(Document images with source code)
#####

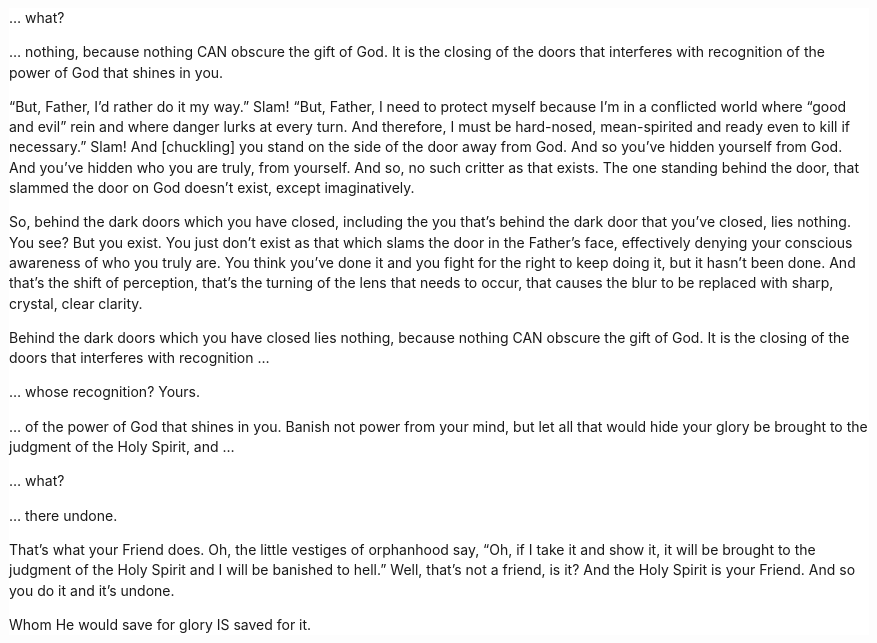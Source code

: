 &hellip; what?

<div markdown="1" class="well book">
&hellip; nothing, because nothing CAN obscure the gift of God. It is the
closing of the doors that interferes with recognition of the power of
God that shines in you.
</div>

&ldquo;But, Father, I&rsquo;d rather do it my way.&rdquo; Slam!
&ldquo;But, Father, I need to protect myself because I&rsquo;m in a
conflicted world where &ldquo;good and evil&rdquo; rein and where danger
lurks at every turn. And therefore, I must be hard-nosed, mean-spirited
and ready even to kill if necessary.&rdquo; Slam! And [chuckling] you
stand on the side of the door away from God. And so you&rsquo;ve hidden
yourself from God. And you&rsquo;ve hidden who you are truly, from
yourself. And so, no such critter as that exists. The one standing
behind the door, that slammed the door on God doesn&rsquo;t exist,
except imaginatively.

So, behind the dark doors which you have closed, including the you
that&rsquo;s behind the dark door that you&rsquo;ve closed, lies
nothing. You see? But you exist. You just don&rsquo;t exist as that
which slams the door in the Father&rsquo;s face, effectively denying
your conscious awareness of who you truly are. You think you&rsquo;ve
done it and you fight for the right to keep doing it, but it
hasn&rsquo;t been done. And that&rsquo;s the shift of perception,
that&rsquo;s the turning of the lens that needs to occur, that causes
the blur to be replaced with sharp, crystal, clear clarity.

<div markdown="1" class="well book">
Behind the dark doors which you have closed lies nothing, because
nothing CAN obscure the gift of God. It is the closing of the doors that
interferes with recognition &hellip;
</div>

&hellip; whose recognition? Yours.

<div markdown="1" class="well book">
&hellip; of the power of God that shines in you. Banish not power from
your mind, but let all that would hide your glory be brought to the
judgment of the Holy Spirit, and &hellip;
</div>

&hellip; what?

<div markdown="1" class="well book">
&hellip; there undone.
</div>

That&rsquo;s what your Friend does. Oh, the little vestiges of
orphanhood say, &ldquo;Oh, if I take it and show it, it will be brought
to the judgment of the Holy Spirit and I will be banished to
hell.&rdquo; Well, that&rsquo;s not a friend, is it? And the Holy Spirit
is your Friend. And so you do it and it&rsquo;s undone.

<div markdown="1" class="well book">
Whom He would save for glory IS saved for it.
</div>


[^1]: T14.3 Perception without Deceit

#####

• _Instructions for the task_
Could you state how many lines above include the word "dark"? Reply with that number alone.

• _Solution to this exercise_
3